A Condition on Prime Numbers

Fermat's little theorem states that if p is a prime number, then for any integer a, the number $a^{p} - a$ is an integer multiple of p. In the notation of modular arithmetic, this is expressed as $a^{p}\equiv a \pmod p$ . Considering the question , $29^{p}\equiv -1 \pmod p$ . But as, $29^{p}\equiv 29 \pmod p$ . So we get , $30\equiv 0 \pmod p$ . Finally, $p=2,3,5$ ,i.e number of such primes is $3$

According to Fermat's Little Theorem, a^p==a(mod p) whenever a is an integer and p is a prime.

So, 29^p==29(mod p)

But according to the condition, 29^p==-1(mod p)
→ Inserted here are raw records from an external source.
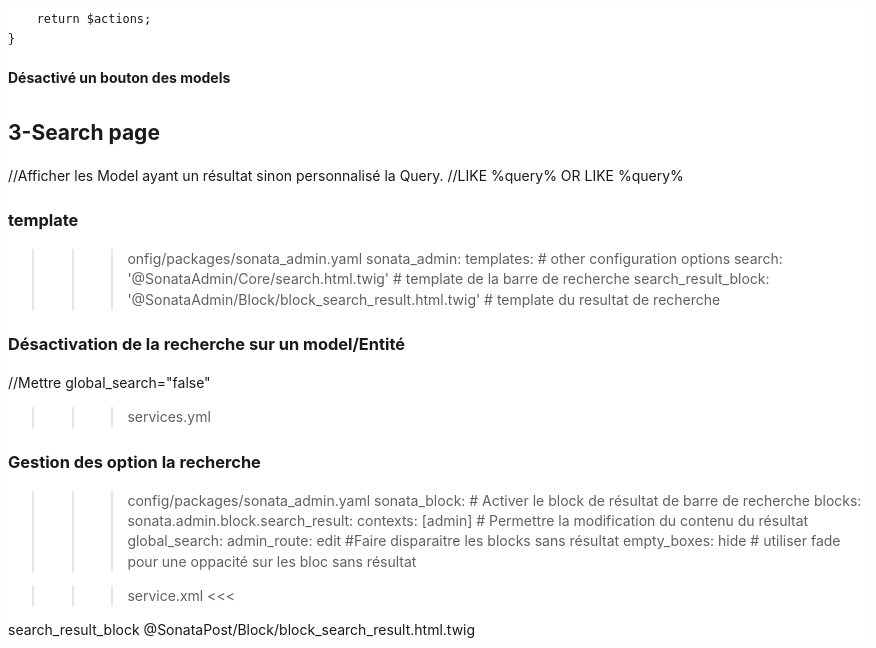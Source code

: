         return $actions;
    }

 #### Désactivé un bouton des models



## 3-Search page
//Afficher les Model ayant un résultat sinon personnalisé la Query.
//LIKE %query% OR LIKE %query%

### template
>>> onfig/packages/sonata_admin.yaml
sonata_admin:
    templates:
        # other configuration options
        search:              '@SonataAdmin/Core/search.html.twig'                   # template de la barre de recherche
        search_result_block: '@SonataAdmin/Block/block_search_result.html.twig'     # template du resultat de recherche

### Désactivation de la recherche sur un model/Entité
//Mettre global_search="false" 
>>> services.yml
<service id="app.admin.post" class="App\Admin\PostAdmin">
    <tag name="sonata.admin" global_search="false" model_class="App\Entity\Post" manager_type="orm" group="Content" label="Post"/>
</service>

### Gestion des option la recherche
>>>config/packages/sonata_admin.yaml
sonata_block:
    # Activer le block de résultat de barre de recherche
    blocks:
        sonata.admin.block.search_result:
            contexts: [admin]
    # Permettre la modification du contenu du résultat
    global_search:
        admin_route: edit
        #Faire disparaitre les blocks sans résultat
        empty_boxes: hide # utiliser fade pour une oppacité sur les bloc sans résultat

>>>service.xml <<<
<service id="app.admin.post" class="App\Admin\PostAdmin">
      <tag name="sonata.admin" model_class="App\Entity\Post" manager_type="orm" group="Content" label="Post"/>
      <call method="setTemplate">
          <argument>search_result_block</argument>
          <argument>@SonataPost/Block/block_search_result.html.twig</argument>
      </call>
  </service>
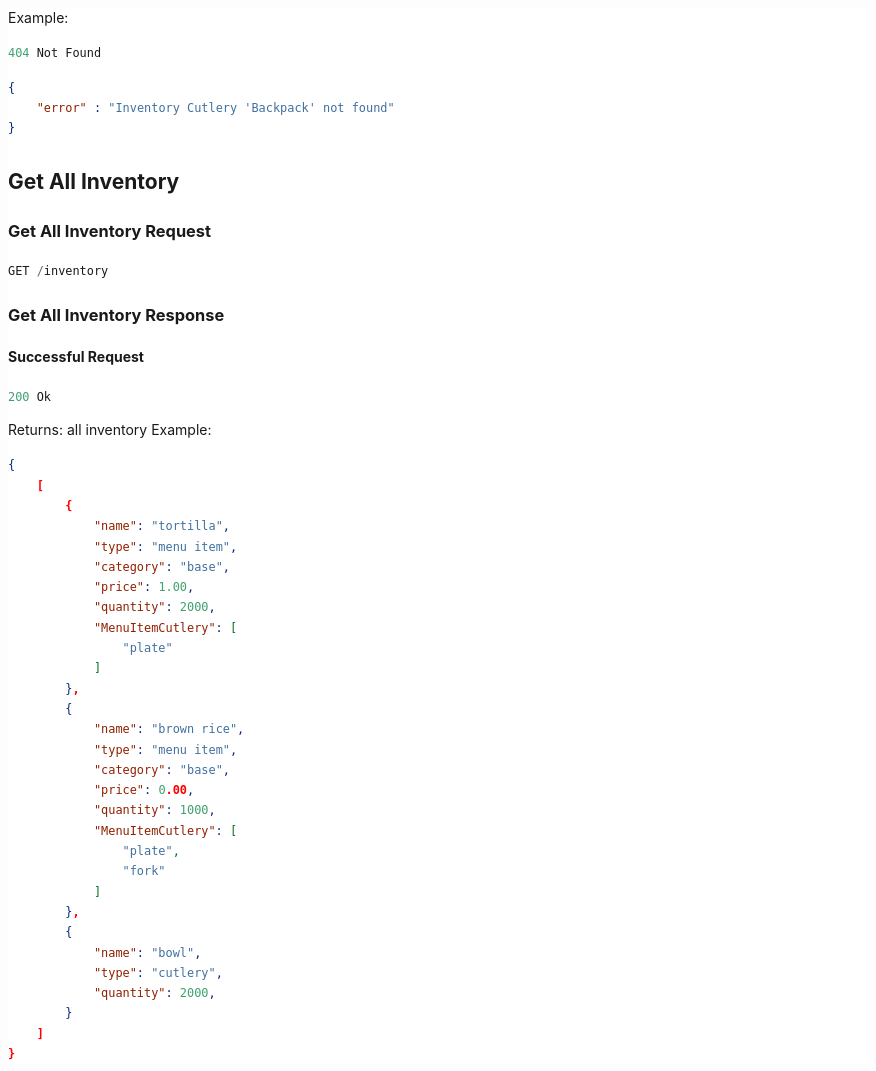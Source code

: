 Example:
```js
404 Not Found 
```
```json
{
    "error" : "Inventory Cutlery 'Backpack' not found"
}
```

## Get All Inventory

### Get All Inventory Request
```js
GET /inventory
```

### Get All Inventory Response

#### Successful Request 
```js
200 Ok 
```

Returns: all inventory
Example:
```json
{
    [
        {
            "name": "tortilla",
            "type": "menu item",
            "category": "base",
            "price": 1.00,
            "quantity": 2000,
            "MenuItemCutlery": [
                "plate"
            ]
        },
        {
            "name": "brown rice",
            "type": "menu item",
            "category": "base",
            "price": 0.00,
            "quantity": 1000,
            "MenuItemCutlery": [
                "plate",
                "fork"
            ]
        },
        {
            "name": "bowl",
            "type": "cutlery",
            "quantity": 2000,
        }
    ]
}
```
So, -1==29(mod p) Or, 30==0(mod p)

In other words, p must divide 30. The primes that divide 30 are 2, 3, and 5. So the answer is 3.

Note:- Fermat's Little Theorem can be proved this way. If p divides a, a^p-a is obviously a multiple of p, so we are done. If p does not divide a, g.c.d(a, p)= 1. According to Euler's Theorem a^phi(p)==1(mod p) Or, a^(p-1)==1(mod p) Or a^p==a(mod p)

General form we need to know for this problem is:

$n^p$ = $n$ (mod $p$ ) where $n$ is natural number and $p$ is prime number

from that form we can write: $n^p + 1$ = $n+1$ (mod $p$ ) in the problem we know that $n$ = 29 so $29^p + 1$ = 30 ( mod $p$ ) = 0 ( mod $p$ ) because $29^p + 1$ must be divisible by $p$

now we only need to find the prime factors of 30 which are 2,3 and 5 so there are 3 prime numbers fulfilling the requirements.

29^p + 1 = kp 29^p + 1 = 0 mod p 29^(p-1) * 29 = 1 mod p 29 + 1 = 0 mod p 30 = 0 mod p

from this, possible values of p are 2, 3, and 5.

by fermats theorem 29^p is congruent to 29 modulo p hence we are left with 30 which has to be divisible by prime p and hence it may take on values 2,3 and 5 hence total 3 possible prime numbers

a^p \equiv a \pmod {p}. so, 29^p \equiv 29\pmod {p}. so, 29^p + 1 \equiv (29 + 1) = 30\pmod {p}. so, p must divide 30. But, 30 = 2 3 5. so, there are 3 prime no.s for which these conditions are satisfied. so, 2,3,5 are the primes.

by fermat's little theorem,

$29^p + 1 \equiv 30 (mod p)$

If $30 \equiv 0 (mod p)$ , then p = 2, 3, 5.

Applying Fermat Little Theorem, we obtain $29^p + 1 \mod p \equiv 29 + 1 \mod p \equiv 30 \mod p$ . On the other side, $29^p+1$ is a multiple of $p$ . Hence, $29^p+1 \mod p \equiv 0$ . Combining these yields $30 \mod p \equiv 0$ , which means that $p$ must be a divisor of 30. So, there are 3 prime numbers $p$ satisfying the problem (2, 3, and 5).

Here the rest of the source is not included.